It said that 27 banks with an initial shortfall and that submitted capital plans had strengthened their capital position by 116 billion euros in meeting a new requirement that top quality capital amount to 9.0 percent. The EBA had reported in December 2011 at a particularly critical point in the eurozone crisis, that 27 banks had a total shortfall of 76 billion euros. These banks had to meet the new target by the end of June.
"European banks have made significant progress in boosting their capital positions and in strengthening the overall resilience of the European banking system," EBA head Andrea Enria said in a statement on Wednesday. "Banks are now in a better shape to finance the real economy but must continue on the path designed by the new regulatory environment," he added.
A European Union Summit agreed in October last year that a package of measures including capital increases was needed to reassure investors about the ability of banks to withstand any further shocks. The 200 billion euros of capital includes injections made by Greek banks and one Spanish lender, the EBA added. "Banks' capital strengthening has been achieved mainly via new capital measures such as retained earnings, new equity and liability management," it said.

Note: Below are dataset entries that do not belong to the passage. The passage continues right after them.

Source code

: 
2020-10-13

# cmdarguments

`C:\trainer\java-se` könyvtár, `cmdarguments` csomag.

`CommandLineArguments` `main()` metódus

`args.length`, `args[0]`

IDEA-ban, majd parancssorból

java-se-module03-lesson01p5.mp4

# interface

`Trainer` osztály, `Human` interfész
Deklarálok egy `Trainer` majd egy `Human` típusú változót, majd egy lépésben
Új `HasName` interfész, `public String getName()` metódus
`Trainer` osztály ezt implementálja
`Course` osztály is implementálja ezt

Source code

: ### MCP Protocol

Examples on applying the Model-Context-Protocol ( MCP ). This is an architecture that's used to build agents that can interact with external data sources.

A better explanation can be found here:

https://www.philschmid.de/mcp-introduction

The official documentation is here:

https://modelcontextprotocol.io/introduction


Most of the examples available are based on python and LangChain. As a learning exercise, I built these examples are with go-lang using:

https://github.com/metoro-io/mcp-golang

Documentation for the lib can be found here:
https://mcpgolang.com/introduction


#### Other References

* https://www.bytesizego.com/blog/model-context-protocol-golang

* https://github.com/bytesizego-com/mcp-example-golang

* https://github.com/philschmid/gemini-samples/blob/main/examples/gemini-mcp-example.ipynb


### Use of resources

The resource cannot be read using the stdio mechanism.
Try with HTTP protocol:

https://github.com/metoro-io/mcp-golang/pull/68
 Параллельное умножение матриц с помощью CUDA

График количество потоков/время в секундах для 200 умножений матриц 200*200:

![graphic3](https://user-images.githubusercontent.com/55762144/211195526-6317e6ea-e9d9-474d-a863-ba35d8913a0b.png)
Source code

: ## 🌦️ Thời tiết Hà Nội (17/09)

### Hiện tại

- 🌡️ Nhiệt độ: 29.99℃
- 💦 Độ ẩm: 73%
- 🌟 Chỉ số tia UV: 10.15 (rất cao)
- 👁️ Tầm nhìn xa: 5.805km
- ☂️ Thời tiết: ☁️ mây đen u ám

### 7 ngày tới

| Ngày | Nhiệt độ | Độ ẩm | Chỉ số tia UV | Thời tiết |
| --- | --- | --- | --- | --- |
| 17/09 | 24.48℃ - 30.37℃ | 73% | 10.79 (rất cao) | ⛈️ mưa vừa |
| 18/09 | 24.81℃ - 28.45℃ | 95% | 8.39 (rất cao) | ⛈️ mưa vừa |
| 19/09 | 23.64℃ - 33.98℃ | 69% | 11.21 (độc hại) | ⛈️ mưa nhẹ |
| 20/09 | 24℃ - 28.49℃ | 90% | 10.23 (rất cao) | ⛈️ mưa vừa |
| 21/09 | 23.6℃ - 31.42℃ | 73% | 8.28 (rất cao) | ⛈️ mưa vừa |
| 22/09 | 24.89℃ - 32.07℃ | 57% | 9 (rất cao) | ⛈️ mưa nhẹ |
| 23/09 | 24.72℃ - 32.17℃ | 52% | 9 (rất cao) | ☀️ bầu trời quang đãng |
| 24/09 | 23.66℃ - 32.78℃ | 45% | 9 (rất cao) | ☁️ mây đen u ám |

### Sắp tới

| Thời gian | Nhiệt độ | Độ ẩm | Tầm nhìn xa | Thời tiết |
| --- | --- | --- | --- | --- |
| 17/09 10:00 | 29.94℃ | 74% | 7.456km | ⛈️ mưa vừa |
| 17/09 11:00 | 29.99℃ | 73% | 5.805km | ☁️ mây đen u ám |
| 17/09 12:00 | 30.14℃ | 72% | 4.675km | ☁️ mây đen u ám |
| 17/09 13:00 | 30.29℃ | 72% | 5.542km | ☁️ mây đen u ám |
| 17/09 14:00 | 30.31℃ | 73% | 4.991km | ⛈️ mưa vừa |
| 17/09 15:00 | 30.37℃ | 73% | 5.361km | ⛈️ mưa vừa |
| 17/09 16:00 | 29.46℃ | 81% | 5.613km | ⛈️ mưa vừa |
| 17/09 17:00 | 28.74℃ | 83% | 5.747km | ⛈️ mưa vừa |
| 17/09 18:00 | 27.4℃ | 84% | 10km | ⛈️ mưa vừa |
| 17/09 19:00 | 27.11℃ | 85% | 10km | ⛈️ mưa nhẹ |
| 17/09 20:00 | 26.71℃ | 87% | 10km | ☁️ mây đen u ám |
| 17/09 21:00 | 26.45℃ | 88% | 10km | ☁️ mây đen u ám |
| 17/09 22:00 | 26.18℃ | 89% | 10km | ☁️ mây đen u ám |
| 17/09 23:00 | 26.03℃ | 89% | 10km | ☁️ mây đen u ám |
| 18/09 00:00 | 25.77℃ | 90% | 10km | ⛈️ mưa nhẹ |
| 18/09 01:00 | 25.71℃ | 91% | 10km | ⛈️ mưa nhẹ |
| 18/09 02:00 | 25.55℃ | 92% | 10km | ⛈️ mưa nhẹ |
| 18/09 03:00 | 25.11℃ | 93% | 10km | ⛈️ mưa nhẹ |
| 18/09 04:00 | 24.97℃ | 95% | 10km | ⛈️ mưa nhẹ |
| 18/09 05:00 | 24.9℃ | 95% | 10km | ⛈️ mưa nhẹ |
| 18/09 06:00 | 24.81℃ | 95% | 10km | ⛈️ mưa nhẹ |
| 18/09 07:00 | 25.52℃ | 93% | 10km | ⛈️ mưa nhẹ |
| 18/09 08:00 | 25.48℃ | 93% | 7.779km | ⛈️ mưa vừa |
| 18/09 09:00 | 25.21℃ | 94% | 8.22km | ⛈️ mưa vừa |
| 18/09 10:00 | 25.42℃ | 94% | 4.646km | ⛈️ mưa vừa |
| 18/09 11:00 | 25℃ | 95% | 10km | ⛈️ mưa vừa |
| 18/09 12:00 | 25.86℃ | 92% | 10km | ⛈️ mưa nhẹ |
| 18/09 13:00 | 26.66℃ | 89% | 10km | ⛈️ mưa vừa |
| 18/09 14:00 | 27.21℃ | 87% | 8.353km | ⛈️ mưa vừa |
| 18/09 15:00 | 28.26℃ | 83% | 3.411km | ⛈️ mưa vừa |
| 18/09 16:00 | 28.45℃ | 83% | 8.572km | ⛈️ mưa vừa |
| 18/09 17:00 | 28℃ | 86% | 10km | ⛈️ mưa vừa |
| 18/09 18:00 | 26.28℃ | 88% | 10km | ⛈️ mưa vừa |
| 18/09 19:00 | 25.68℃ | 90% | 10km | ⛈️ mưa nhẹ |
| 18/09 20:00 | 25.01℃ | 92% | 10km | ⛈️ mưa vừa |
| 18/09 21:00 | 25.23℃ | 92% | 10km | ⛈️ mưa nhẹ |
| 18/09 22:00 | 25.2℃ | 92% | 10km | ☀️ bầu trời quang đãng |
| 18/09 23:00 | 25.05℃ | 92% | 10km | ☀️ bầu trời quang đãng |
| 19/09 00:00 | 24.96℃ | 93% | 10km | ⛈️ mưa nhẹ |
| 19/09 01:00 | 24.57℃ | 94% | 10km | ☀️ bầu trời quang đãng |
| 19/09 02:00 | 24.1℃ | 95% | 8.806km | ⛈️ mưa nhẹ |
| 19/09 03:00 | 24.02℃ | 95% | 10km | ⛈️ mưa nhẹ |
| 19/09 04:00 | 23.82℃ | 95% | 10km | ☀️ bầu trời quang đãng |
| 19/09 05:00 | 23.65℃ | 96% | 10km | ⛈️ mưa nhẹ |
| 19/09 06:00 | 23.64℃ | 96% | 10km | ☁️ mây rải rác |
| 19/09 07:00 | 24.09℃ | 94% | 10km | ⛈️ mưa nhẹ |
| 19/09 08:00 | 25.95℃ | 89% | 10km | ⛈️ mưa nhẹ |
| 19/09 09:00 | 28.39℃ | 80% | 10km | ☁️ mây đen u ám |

The new EBA rule required so-called core capital to amount to 9.0 percent of the risks being carried by the bank, subject to a weighting of each category of risk. This is higher than new international rules in response to the financial crisis, known as Basel Three, which require 7.0 percent. Previously, on a different basis, banks had to have a capital ratio of about 5.0 percent.
The EBA reached its initial assessment of the strength of bank capital after two rounds of so-called stress tests, but these have been discredited in some circles, and by German Chancellor Angela Merkel, because they excluded risks posed by government debt held by banks.